Meeting discussion that never resolved.
Convention
How the team likes work to be done.
One person's temporary preference.
Pattern
A reusable implementation or operating approach.
A one-off status update.
Failure
A mistake worth avoiding next time.
Blame, venting, or unresolved frustration.
Skill
A repeatable workflow an agent can perform.
A task that still needs human judgement only.
Reference
A source future agents should consult.
A large document saved without a reason.
Attach source, scope, and type
A memory becomes trustworthy when it carries its provenance. This is the difference between "the agent remembered something" and "the team can see why this context exists."
Use a permissioned app sweep during onboarding
When a user installs Ambience, the agent inspects available MCPs and local sources, shows candidate apps, and asks what may be included before proposing memories.
Granola call: onboarding review, June 2026.
Redact before storage
The safe boundary is before persistence. Secrets, credentials, private customer data, and unnecessary personal details should be stripped before a memory becomes durable company context.
Source link
Every accepted memory points back to the call, issue, PR, doc, thread, or session that produced it.
Scope
Personal, team, project, org, and sensitive scopes decide who can retrieve the memory.
Redaction
Secrets, credentials, private customer data, and unnecessary personal details are removed before storage.
Audit
Reads, writes, access changes, redaction outcomes, and conflict decisions become visible events.
Seed the first context set
Pick one active project, one team, and one recent week of work. Ask the agent to propose 10 to 20 candidate memories from the approved sources, grouped by type and scope.
Granola call -> product decision
Linear issue -> delivery constraint
GitHub PR -> engineering convention
Slack thread -> team operating rule
Google Doc -> reference memory
Agent session -> failure or pattern
Teach agents how to use it
The context only compounds if agents read and write it during real work. At session start, load relevant Ambience memories. During work, search Ambience before making decisions. At the end, save durable takeaways with source, type, scope, and redaction state.
The operating loop is simple: read context, do the work, save only what should survive.
Run a weekly context review
A weekly review keeps company context healthy. Resolve conflicts, remove stale memories, promote personal notes that became team practice, narrow over-broad scopes, and turn repeated workflows into skills.

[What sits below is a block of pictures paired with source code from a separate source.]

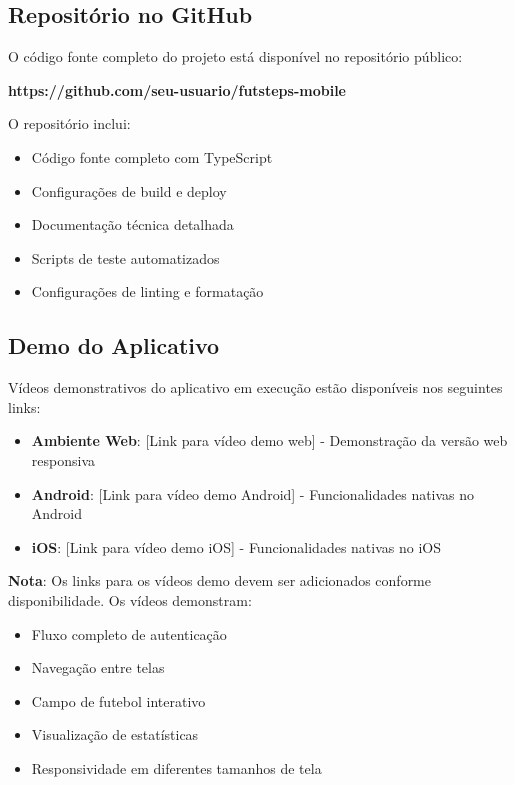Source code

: \subsection{Repositório no GitHub}

O código fonte completo do projeto está disponível no repositório público:
\begin{center}
\textbf{https://github.com/seu-usuario/futsteps-mobile}
\end{center}

O repositório inclui:
\begin{itemize}
    \item Código fonte completo com TypeScript
    \item Configurações de build e deploy
    \item Documentação técnica detalhada
    \item Scripts de teste automatizados
    \item Configurações de linting e formatação
\end{itemize}

\subsection{Demo do Aplicativo}

Vídeos demonstrativos do aplicativo em execução estão disponíveis nos seguintes links:

\begin{itemize}
    \item \textbf{Ambiente Web}: [Link para vídeo demo web] - Demonstração da versão web responsiva
    \item \textbf{Android}: [Link para vídeo demo Android] - Funcionalidades nativas no Android
    \item \textbf{iOS}: [Link para vídeo demo iOS] - Funcionalidades nativas no iOS
\end{itemize}

\textbf{Nota}: Os links para os vídeos demo devem ser adicionados conforme disponibilidade. Os vídeos demonstram:
\begin{itemize}
    \item Fluxo completo de autenticação
    \item Navegação entre telas
    \item Campo de futebol interativo
    \item Visualização de estatísticas
    \item Responsividade em diferentes tamanhos de tela
\end{itemize}
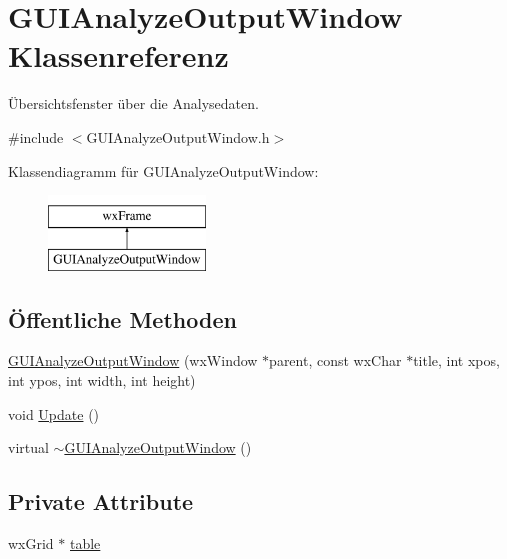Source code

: \hypertarget{classGUIAnalyzeOutputWindow}{\section{G\-U\-I\-Analyze\-Output\-Window Klassenreferenz}
\label{classGUIAnalyzeOutputWindow}
}


Übersichtsfenster über die Analysedaten.  




{\ttfamily \#include $<$G\-U\-I\-Analyze\-Output\-Window.\-h$>$}

Klassendiagramm für G\-U\-I\-Analyze\-Output\-Window\-:\begin{figure}[H]
\begin{center}
\leavevmode
\includegraphics[height=2.000000cm]{classGUIAnalyzeOutputWindow}
\end{center}
\end{figure}
\subsection*{Öffentliche Methoden}
\begin{DoxyCompactItemize}
\item 
\hyperlink{classGUIAnalyzeOutputWindow_af9407245a6b2a0478579c4d592a31e63}{G\-U\-I\-Analyze\-Output\-Window} (wx\-Window $\ast$parent, const wx\-Char $\ast$title, int xpos, int ypos, int width, int height)
\item 
void \hyperlink{classGUIAnalyzeOutputWindow_a9ea5a7cf46d6189f368315903508cecc}{Update} ()
\item 
virtual \hyperlink{classGUIAnalyzeOutputWindow_a8c5f2447557358ea724b68a89f363e37}{$\sim$\-G\-U\-I\-Analyze\-Output\-Window} ()
\end{DoxyCompactItemize}
\subsection*{Private Attribute}
\begin{DoxyCompactItemize}
\item 
wx\-Grid $\ast$ \hyperlink{classGUIAnalyzeOutputWindow_afa1bc15fd767bfb9922e880403fb4305}{table}
\end{DoxyCompactItemize}


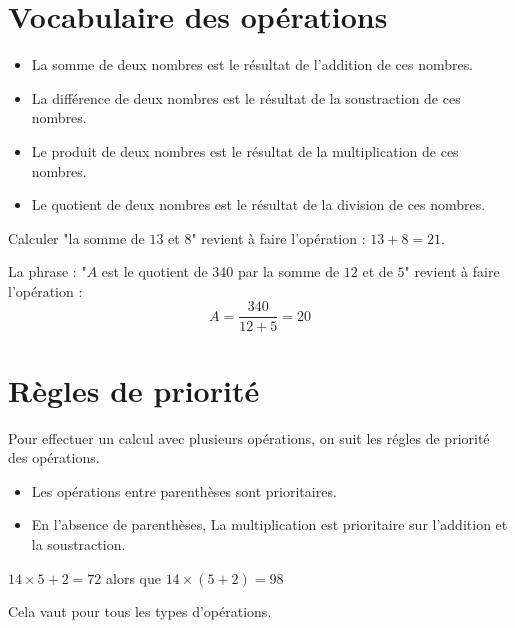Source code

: \begin{pageCours} 

\section{Vocabulaire des opérations}

\begin{Def}
\begin{itemize}
\item La somme de deux nombres est le résultat de l'addition de ces nombres.
\item La différence de deux nombres est le résultat de la soustraction de ces nombres.
\item Le produit de deux nombres est le résultat de la multiplication de ces nombres.
\item Le quotient de deux nombres est le résultat de la division de ces nombres.
\end{itemize}
\end{Def}

\begin{Ex}
Calculer "la somme de $13$ et $8$" revient à faire l'opération : $13+8=21$.
\end{Ex}

\begin{Mt}
La phrase : "$A$ est le quotient de $340$ par la somme de $12$ et de $5$" revient à faire l'opération :
\[A=\frac{340}{12+5}=20\]
\end{Mt}

\section{Règles de priorité}

\begin{Def}
Pour effectuer un calcul avec plusieurs opérations, on suit les régles de priorité des opérations.
\begin{itemize}
\item Les opérations entre parenthèses sont prioritaires.
\item En l’absence de parenthèses, La multiplication est prioritaire sur l'addition et la soustraction.
\end{itemize}
\end{Def}

\begin{Ex}
$14\times5+2=72$ alors que $14\times(5+2)=98$
\end{Ex} 

\begin{Rq}
Cela vaut pour tous les types d'opérations.


\end{Rq}
\end{pageCours}
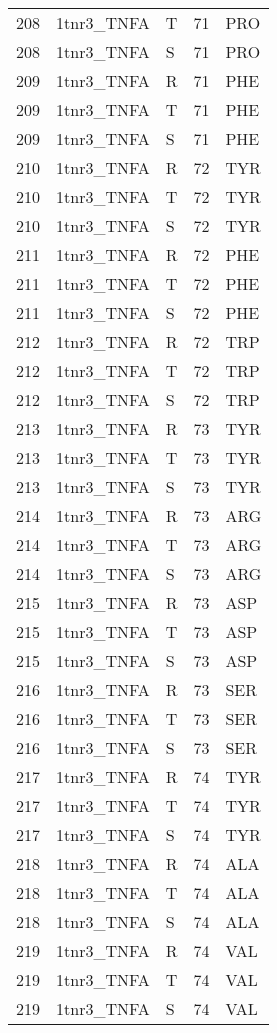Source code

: \begin{longtable}[l]{l|l|l|l|l}
	208 & 1tnr3_TNFA & T & 71 & PRO \\
	208 & 1tnr3_TNFA & S & 71 & PRO \\
	209 & 1tnr3_TNFA & R & 71 & PHE \\
	209 & 1tnr3_TNFA & T & 71 & PHE \\
	209 & 1tnr3_TNFA & S & 71 & PHE \\
	210 & 1tnr3_TNFA & R & 72 & TYR \\
	210 & 1tnr3_TNFA & T & 72 & TYR \\
	210 & 1tnr3_TNFA & S & 72 & TYR \\
	211 & 1tnr3_TNFA & R & 72 & PHE \\
	211 & 1tnr3_TNFA & T & 72 & PHE \\
	211 & 1tnr3_TNFA & S & 72 & PHE \\
	212 & 1tnr3_TNFA & R & 72 & TRP \\
	212 & 1tnr3_TNFA & T & 72 & TRP \\
	212 & 1tnr3_TNFA & S & 72 & TRP \\
	213 & 1tnr3_TNFA & R & 73 & TYR \\
	213 & 1tnr3_TNFA & T & 73 & TYR \\
	213 & 1tnr3_TNFA & S & 73 & TYR \\
	214 & 1tnr3_TNFA & R & 73 & ARG \\
	214 & 1tnr3_TNFA & T & 73 & ARG \\
	214 & 1tnr3_TNFA & S & 73 & ARG \\
	215 & 1tnr3_TNFA & R & 73 & ASP \\
	215 & 1tnr3_TNFA & T & 73 & ASP \\
	215 & 1tnr3_TNFA & S & 73 & ASP \\
	216 & 1tnr3_TNFA & R & 73 & SER \\
	216 & 1tnr3_TNFA & T & 73 & SER \\
	216 & 1tnr3_TNFA & S & 73 & SER \\
	217 & 1tnr3_TNFA & R & 74 & TYR \\
	217 & 1tnr3_TNFA & T & 74 & TYR \\
	217 & 1tnr3_TNFA & S & 74 & TYR \\
	218 & 1tnr3_TNFA & R & 74 & ALA \\
	218 & 1tnr3_TNFA & T & 74 & ALA \\
	218 & 1tnr3_TNFA & S & 74 & ALA \\
	219 & 1tnr3_TNFA & R & 74 & VAL \\
	219 & 1tnr3_TNFA & T & 74 & VAL \\
	219 & 1tnr3_TNFA & S & 74 & VAL \\

\end{longtable}
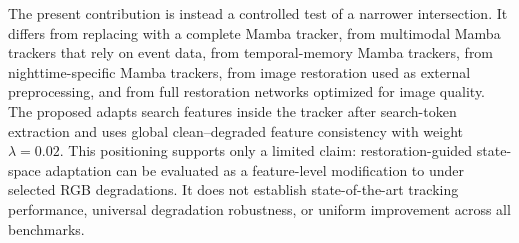 The present contribution is instead a controlled test of a narrower intersection. It differs from replacing \baseline{} with a complete Mamba tracker, from multimodal Mamba trackers that rely on event data, from temporal-memory Mamba trackers, from nighttime-specific Mamba trackers, from image restoration used as external preprocessing, and from full restoration networks optimized for image quality. The proposed \method{} adapts search features inside the tracker after search-token extraction and uses global clean--degraded feature consistency with weight $\lambda=0.02$. This positioning supports only a limited claim: restoration-guided state-space adaptation can be evaluated as a feature-level modification to \baseline{} under selected RGB degradations. It does not establish state-of-the-art tracking performance, universal degradation robustness, or uniform improvement across all benchmarks.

The review should be short and evidence-based. If a memory cannot name its source, owner, or current scope, it should be corrected before agents depend on it.
Measure the compounding effect
The right metrics are practical: how often agents reuse source-linked decisions, how many repeated questions disappear, how many onboarding tasks start with the right project context, and whether risky memories were redacted or scoped correctly.
Source-linked decisions reused
Repeated questions avoided
Risky memories scoped or redacted
A 90-minute setup plan
0-15 min
Install Ambience
Connect the agent runtime and confirm the user can view the memory dashboard.
15-35 min
Review available sources
Let the agent inspect approved MCPs and local sources, then choose which apps are allowed for the first sweep.
35-60 min
Approve candidate memories
Accept only the decisions, conventions, patterns, failures, skills, and references that will help future work.
60-75 min
Run one agent task
Start a real session with the seeded context and verify the agent uses the right project decisions.
75-90 min
Review proof
Check source links, scopes, redaction status, and audit rows before expanding the sweep.